**Work instruction**.
Print again, word for word, all of the records below, and leave the pictures out.

##############################

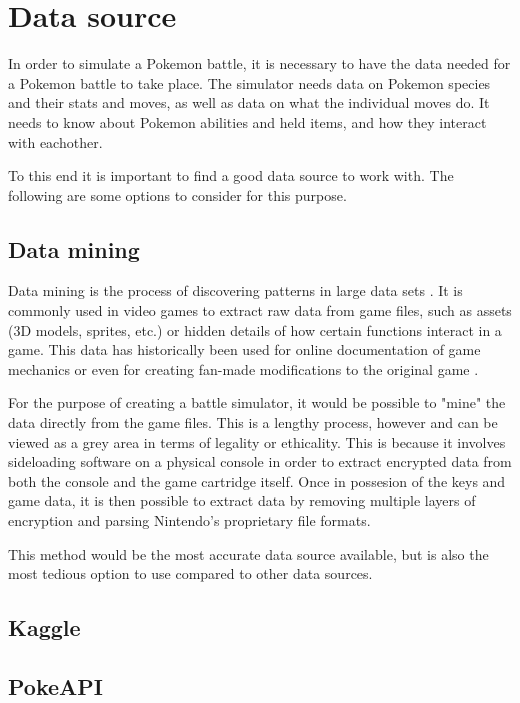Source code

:\section{Data source}
\label{sec:data-source}

In order to simulate a Pokemon battle, it is necessary to have the data needed for a Pokemon battle to take place.
The simulator needs data on Pokemon species and their stats and moves, as well as data on what the individual moves do.
It needs to know about Pokemon abilities and held items, and how they interact with eachother.

To this end it is important to find a good data source to work with. The following are some options to consider
for this purpose.

\subsection{Data mining}
Data mining is the process of discovering patterns in large data sets \cite{DataMining}. It is commonly used in video games to extract raw data 
from game files, such as assets (3D models, sprites, etc.) or hidden details of how certain functions interact in a game. This data has historically
been used for online documentation of game mechanics \cite{DataMiningPokemon} or even for creating fan-made modifications to the original game \cite{RenegadePlatinum}.

For the purpose of creating a battle simulator, it would be possible to "mine" the data directly from the game files. This is a lengthy process, however
and can be viewed as a grey area in terms of legality or ethicality. This is because it involves sideloading software on a physical console in order to
extract encrypted data from both the console and the game cartridge itself. Once in possesion of the keys and game data, it is then possible to extract
data by removing multiple layers of encryption and parsing Nintendo's proprietary file formats.

This method would be the most accurate data source available, but is also the most tedious option to use compared to other data sources.

\subsection{Kaggle}
\subsection{PokeAPI}
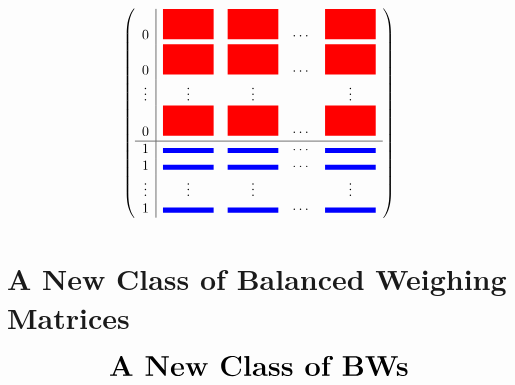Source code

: \documentclass{beamer}
\newcommand{\RR}[1]{\textcolor{red}{#1}}
\newcommand{\BB}[1]{\textcolor{blue}{#1}}
\begin{document}
{
  \newcommand{\rbox}{\RR{\mbox{\rule{0.5in}{0.3in}}}}
  \newcommand{\bbox}{\BB{\mbox{\rule{0.5in}{0.05in}}}}

  \begin{frame}

    \[
      \left(
        \begin{array}{c|cccc}
          0 & \rbox & \rbox & \cdots & \rbox \\
          0 & \rbox & \rbox & \cdots & \rbox \\
          \vdots & \vdots & \vdots &  & \vdots \\
          0 & \rbox & \rbox & \cdots & \rbox \\ \hline
          1 & \bbox & \bbox & \cdots & \bbox \\
          1 & \bbox & \bbox & \cdots & \bbox \\
          \vdots & \vdots & \vdots &  & \vdots \\
          1 & \bbox & \bbox & \cdots & \bbox \\
        \end{array}
      \right)
    \]
    
  \end{frame}
}


\section{A New Class of Balanced Weighing Matrices}

\begin{frame}
  \[
    \text{\huge\bf A New Class of BWs}
  \]
\end{frame}



\end{document}
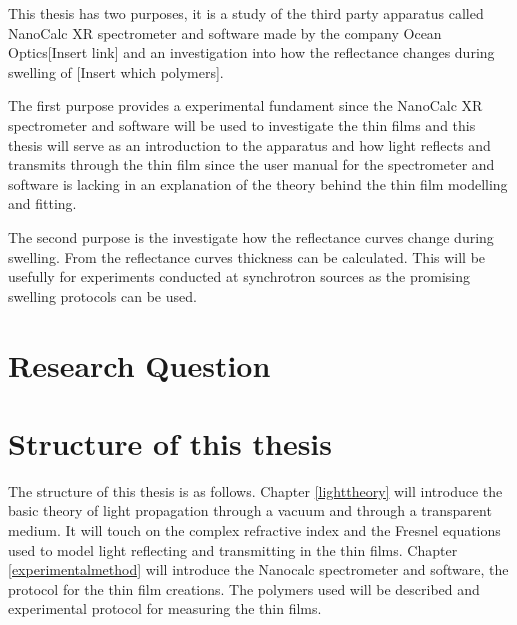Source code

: \documentclass[MasterThesisMain.tex]{subfiles}
\begin{document}
This thesis has two purposes, it is a study of the third party apparatus called NanoCalc XR spectrometer and software made by the company Ocean Optics[Insert link] and an investigation into how the reflectance changes during swelling of [Insert which polymers].

The first purpose provides a experimental fundament since the NanoCalc XR spectrometer and software will be used to investigate the thin films and this thesis will serve as an introduction to the apparatus and how light reflects and transmits through the thin film since the user manual for the spectrometer and software is lacking in an explanation of the theory behind the thin film modelling and fitting.

The second purpose is the investigate how the reflectance curves change during swelling. From the reflectance curves thickness can be calculated. This will be usefully for experiments conducted at synchrotron sources as the promising swelling protocols can be used.     

	\section{Research Question}
	
	\section{Structure of this thesis} 
The structure of this thesis is as follows. Chapter \ref{lighttheory} will introduce the basic theory of light propagation through a vacuum and through a transparent medium. It will touch on the complex refractive index and the Fresnel equations used to model light reflecting and transmitting in the thin films. Chapter \ref{experimentalmethod} will introduce the Nanocalc spectrometer and software, the protocol for the thin film creations. The polymers used will be described and experimental protocol for measuring the thin films.          
\end{document}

##############################

**Exercise solution**.
Source code

:\section{Data source}
\label{sec:data-source}

In order to simulate a Pokemon battle, it is necessary to have the data needed for a Pokemon battle to take place.
The simulator needs data on Pokemon species and their stats and moves, as well as data on what the individual moves do.
It needs to know about Pokemon abilities and held items, and how they interact with eachother.

To this end it is important to find a good data source to work with. The following are some options to consider
for this purpose.

\subsection{Data mining}
Data mining is the process of discovering patterns in large data sets \cite{DataMining}. It is commonly used in video games to extract raw data 
from game files, such as assets (3D models, sprites, etc.) or hidden details of how certain functions interact in a game. This data has historically
been used for online documentation of game mechanics \cite{DataMiningPokemon} or even for creating fan-made modifications to the original game \cite{RenegadePlatinum}.

For the purpose of creating a battle simulator, it would be possible to "mine" the data directly from the game files. This is a lengthy process, however
and can be viewed as a grey area in terms of legality or ethicality. This is because it involves sideloading software on a physical console in order to
extract encrypted data from both the console and the game cartridge itself. Once in possesion of the keys and game data, it is then possible to extract
data by removing multiple layers of encryption and parsing Nintendo's proprietary file formats.

This method would be the most accurate data source available, but is also the most tedious option to use compared to other data sources.

\subsection{Kaggle}
\subsection{PokeAPI}
Source code

: \documentclass{beamer}
\newcommand{\RR}[1]{\textcolor{red}{#1}}
\newcommand{\BB}[1]{\textcolor{blue}{#1}}
\begin{document}
{
  \newcommand{\rbox}{\RR{\mbox{\rule{0.5in}{0.3in}}}}
  \newcommand{\bbox}{\BB{\mbox{\rule{0.5in}{0.05in}}}}

  \begin{frame}

    \[
      \left(
        \begin{array}{c|cccc}
          0 & \rbox & \rbox & \cdots & \rbox \\
          0 & \rbox & \rbox & \cdots & \rbox \\
          \vdots & \vdots & \vdots &  & \vdots \\
          0 & \rbox & \rbox & \cdots & \rbox \\ \hline
          1 & \bbox & \bbox & \cdots & \bbox \\
          1 & \bbox & \bbox & \cdots & \bbox \\
          \vdots & \vdots & \vdots &  & \vdots \\
          1 & \bbox & \bbox & \cdots & \bbox \\
        \end{array}
      \right)
    \]
    
  \end{frame}
}


\section{A New Class of Balanced Weighing Matrices}

\begin{frame}
  \[
    \text{\huge\bf A New Class of BWs}
  \]
\end{frame}



\end{document}
Source code

: \documentclass[MasterThesisMain.tex]{subfiles}
\begin{document}
This thesis has two purposes, it is a study of the third party apparatus called NanoCalc XR spectrometer and software made by the company Ocean Optics[Insert link] and an investigation into how the reflectance changes during swelling of [Insert which polymers].

The first purpose provides a experimental fundament since the NanoCalc XR spectrometer and software will be used to investigate the thin films and this thesis will serve as an introduction to the apparatus and how light reflects and transmits through the thin film since the user manual for the spectrometer and software is lacking in an explanation of the theory behind the thin film modelling and fitting.

The second purpose is the investigate how the reflectance curves change during swelling. From the reflectance curves thickness can be calculated. This will be usefully for experiments conducted at synchrotron sources as the promising swelling protocols can be used.     

	\section{Research Question}
	
	\section{Structure of this thesis} 
The structure of this thesis is as follows. Chapter \ref{lighttheory} will introduce the basic theory of light propagation through a vacuum and through a transparent medium. It will touch on the complex refractive index and the Fresnel equations used to model light reflecting and transmitting in the thin films. Chapter \ref{experimentalmethod} will introduce the Nanocalc spectrometer and software, the protocol for the thin film creations. The polymers used will be described and experimental protocol for measuring the thin films.          
\end{document}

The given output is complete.